When a major acquisition is announced, investors try to understand where the value is going to come from and whether the acquirer has a plan to achieve that value. Deals are often brought to market with one big synergy number and a statement that the deal will be “accretive” to earnings. The problem, however, is that investors can't understand or track one number. Going to market with just one number also suggests that the acquirer has no credible plan, which in turn gives investors more reason to sell shares than to buy, particularly when a significant premium is being offered.
According to academic studies, the acquiring company's stock price has fallen upon the announcement of more than half of the large corporate M&A deals that have been transacted since the early 1980s. And as the authors find in their recent study of the merger boom of 1995–2001, such negative stock price reactions are a fairly reliable predictor of future disappointing operating performance and, in many cases, further stock-market underperformance.
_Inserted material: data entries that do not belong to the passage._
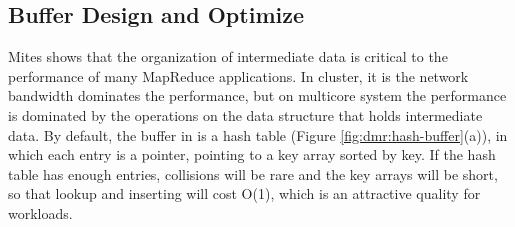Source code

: %



\subsection{Buffer Design and Optimize}
Mites \cite{mao2010metis} shows that the organization of intermediate data is critical to the performance of many MapReduce applications.
In cluster, it is the network bandwidth dominates the performance, but on multicore system the performance is dominated by the operations on the data structure that holds intermediate data.
By default, the buffer in \myds is a hash table (Figure \ref{fig:dmr:hash-buffer}(a)), in which each entry is a pointer, pointing to a key array sorted by key.
If the hash table has enough entries, collisions will be rare and the key arrays will be short, so that lookup and inserting will cost O(1), which is an attractive quality for workloads.


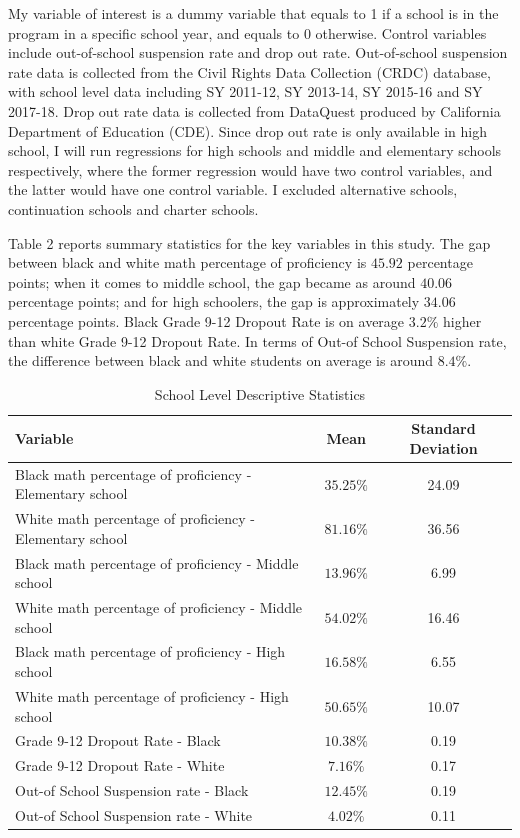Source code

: \noindent My variable of interest is a dummy variable that equals to 1 if a school is in the program in a specific school year, and equals to 0 otherwise. Control variables include out-of-school suspension rate and drop out rate. Out-of-school suspension rate data is collected from the Civil Rights Data Collection (CRDC) database, with school level data including SY 2011-12, SY 2013-14, SY 2015-16 and SY 2017-18. Drop out rate data is collected from DataQuest produced by California Department of Education (CDE). Since drop out rate is only available in high school, I will run regressions for high schools and middle and elementary schools respectively, where the former regression would have two control variables, and the latter would have one control variable. I excluded alternative schools, continuation schools and charter schools.

Table 2 reports summary statistics for the key variables in this study. The gap between black and white math percentage of proficiency is $45.92$ percentage points; when it comes to middle school, the gap became as around $40.06$ percentage points; and for high schoolers, the gap is approximately $34.06$ percentage points. Black Grade 9-12 Dropout Rate is on average $3.2\%$ higher than white Grade 9-12 Dropout Rate. In terms of Out-of School Suspension rate, the difference between black and white students on average is around $8.4\%$. 

\begin{table}[H]
  \begin{center}
    \caption{School Level Descriptive Statistics}
    \label{tab:table1}
    \renewcommand{\arraystretch}{1.5}
    \begin{tabular}{l c c} %
      \hline
      \textbf{Variable} & \textbf{Mean} & \textbf{Standard Deviation}\\
      \hline
      Black math percentage of proficiency - Elementary school & $35.25\%$ & 24.09\\
      White math percentage of proficiency - Elementary school & $81.16\%$ & 36.56\\
      Black math percentage of proficiency - Middle school & $13.96\%$ & 6.99\\
      White math percentage of proficiency - Middle school & $54.02\%$ & 16.46\\
      Black math percentage of proficiency - High school & $16.58\%$ & 6.55\\
      White math percentage of proficiency - High school & $50.65\%$ & 10.07\\
      Grade 9-12 Dropout Rate - Black & $10.38\%$ & 0.19\\
      Grade 9-12 Dropout Rate - White & $7.16\%$ & 0.17\\
      Out-of School Suspension rate - Black & $12.45\%$ & 0.19\\
      Out-of School Suspension rate - White & $4.02\%$ & 0.11\\
      \hline
    \end{tabular}
  \end{center}
\end{table}

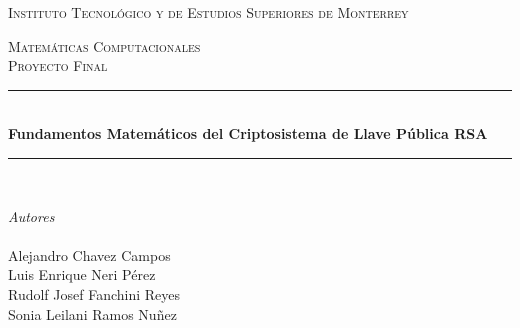\documentclass[12pt, a4paper]{article}
\begin{document}

	\begin{titlepage} %
		\newcommand{\HRule}{\rule{\linewidth}{0.5mm}} %

		\center %


		\textsc{\LARGE Instituto Tecnológico y de Estudios Superiores de Monterrey\singlespacing} %

		\textsc{\Large Matemáticas Computacionales}\\[0.5cm] %

		\textsc{\large Proyecto Final}\\[0.5cm] %


		\HRule\\[0.4cm]

		{\huge\bfseries Fundamentos Matemáticos del Criptosistema de Llave Pública RSA\singlespacing}\\ %

		\HRule\\[1.5cm]


		\begin{center}
			\Large
			\textit{Autores}
			\\[0.5cm]
			\\Alejandro Chavez Campos
			\\Luis Enrique Neri Pérez
			\\Rudolf Josef Fanchini Reyes
			\\Sonia Leilani Ramos Nuñez
		\end{center}



\end{titlepage}
\end{document}
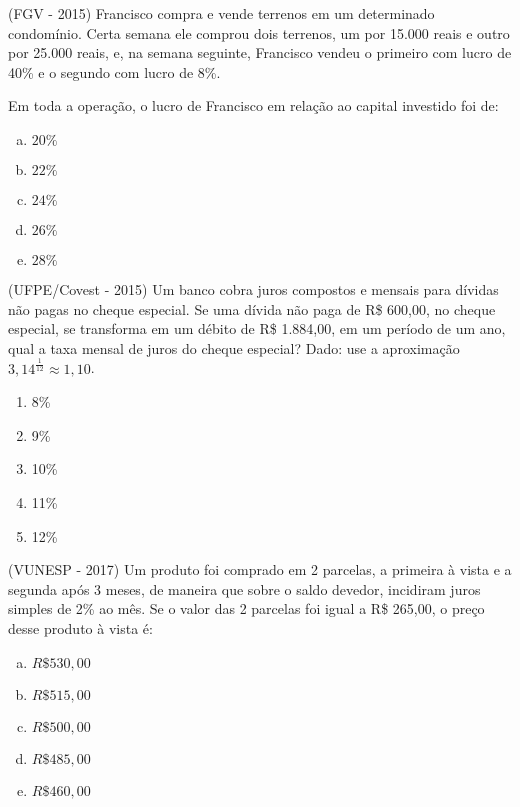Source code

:   \begin{exer}
  (FGV - 2015) Francisco compra e vende terrenos em um determinado condomínio. Certa semana ele comprou dois terrenos, um por 15.000 reais e outro por 25.000 reais, e, na semana seguinte, Francisco vendeu o primeiro com lucro de 40\% e o segundo com lucro de 8\%.

  Em toda a operação, o lucro de Francisco em relação ao capital investido foi de:
  \begin{enumerate}[a)]
  \item $20\%$
  \item $22\%$
  \item $24\%$
  \item $26\%$
  \item $28\%$
  \end{enumerate}
  \end{exer}

  \begin{exer}
  (UFPE/Covest - 2015) Um banco cobra juros compostos e mensais para dívidas não pagas no cheque especial. Se uma dívida não paga de R\$ 600,00, no cheque especial, se transforma em um débito de R\$ 1.884,00, em um período de um ano, qual a taxa mensal de juros do cheque especial? Dado: use a aproximação $3,14^{\frac{1}{12}} \approx 1,10$.
  \begin{enumerate}
  \item 8\%
  \item 9\%
  \item 10\%
  \item 11\%
  \item 12\%
  \end{enumerate}
  \end{exer}

  \begin{exer}
  (VUNESP - 2017) Um produto foi comprado em 2 parcelas, a primeira à vista e a segunda após 3 meses, de maneira que sobre o saldo devedor, incidiram juros simples de 2\% ao mês. Se o valor das 2 parcelas foi igual a R\$ 265,00, o preço desse produto à vista é:
  \begin{enumerate}[a)]
  \item $R\$ 530,00$
  \item $R\$ 515,00$
  \item $R\$ 500,00$
  \item $R\$ 485,00$
  \item $R\$ 460,00$
  \end{enumerate}
  \end{exer}

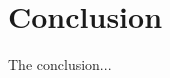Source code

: \documentclass[../main.tex]{subfiles}
\begin{document}
\section{Conclusion}
\justify
The conclusion...
\end{document}

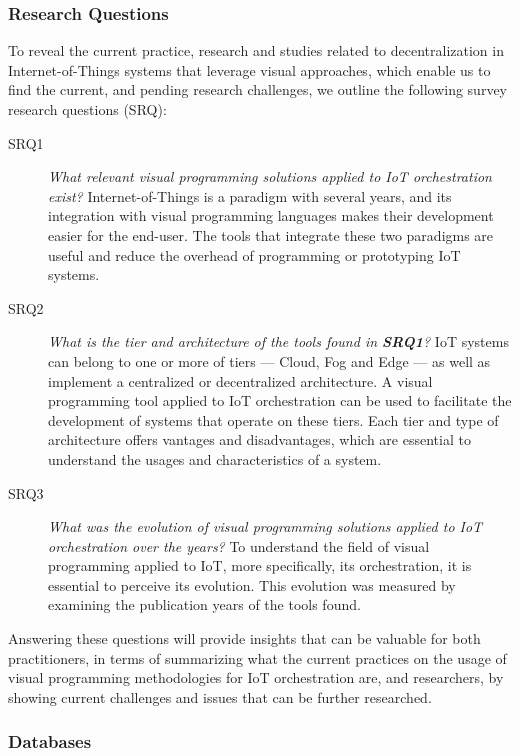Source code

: \subsubsection{Research Questions}\label{sec:slr_research_questions}

To reveal the current practice, research and studies related to decentralization in Internet-of-Things systems that leverage visual approaches, which enable us to find the current, and pending research challenges, we outline the following survey research questions (SRQ):

\begin{description}
    \item[SRQ1] \textit{What relevant visual programming solutions applied to IoT orchestration exist?} Internet-of-Things is a paradigm with several years, and its integration with visual programming languages makes their development easier for the end-user. The tools that integrate these two paradigms are useful and reduce the overhead of programming or prototyping IoT systems.
    \item[SRQ2] \textit{What is the tier and architecture of the tools found in \textbf{SRQ1}?} IoT systems can belong to one or more of tiers --- Cloud, Fog and Edge --- as well as implement a centralized or decentralized architecture. A visual programming tool applied to IoT orchestration can be used to facilitate the development of systems that operate on these tiers. Each tier and type of architecture offers vantages and disadvantages, which are essential to understand the usages and characteristics of a system.
    \item[SRQ3] \textit{What was the evolution of visual programming solutions applied to IoT orchestration over the years?} To understand the field of visual programming applied to IoT, more specifically, its orchestration, it is essential to perceive its evolution. This evolution was measured by examining the publication years of the tools found.
\end{description}

Answering these questions will provide insights that can be valuable for both practitioners, in terms of summarizing what the current practices on the usage of visual programming methodologies for IoT orchestration are, and researchers, by showing current challenges and issues that can be further researched.

\subsubsection{Databases}\label{sec:databases}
But as the authors also point out, such studies focus mainly on average results. And whether or not mergers pay on average doesn't really matter-at least not to well-informed executives and boards. What matters is that the executives who make these major capital investment decisions, and the boards that monitor them, have the tools that can help them distinguish the good deals from the bad before committing shareholder capital.
For any proposed transaction requiring a significant premium over market, the authors present a simple, earnings-based model for the target that yields combinations of cost reductions and revenue enhancements that would j ustify that premium. The authors go on to present a capabilities/market access matrix that can be used to assess the potential sources of synergies in any deal. Their methodology can be used to inform and guide detailed discussions about the combination of revenue and cost synergies that management believes it can achieve in a potential deal, and that should become the main focus of management's communication to investors.
While no substitute for a carefully considered DCF valuation, the authors' method is a complement to DCF and effectively translates DCF merger criteria into the operational language that is familiar to most corporate managers and investors. In so doing, it can help boards avoid obvious mistakes of overpayment, particularly when “accretive” deals clearly fall short on economic grounds.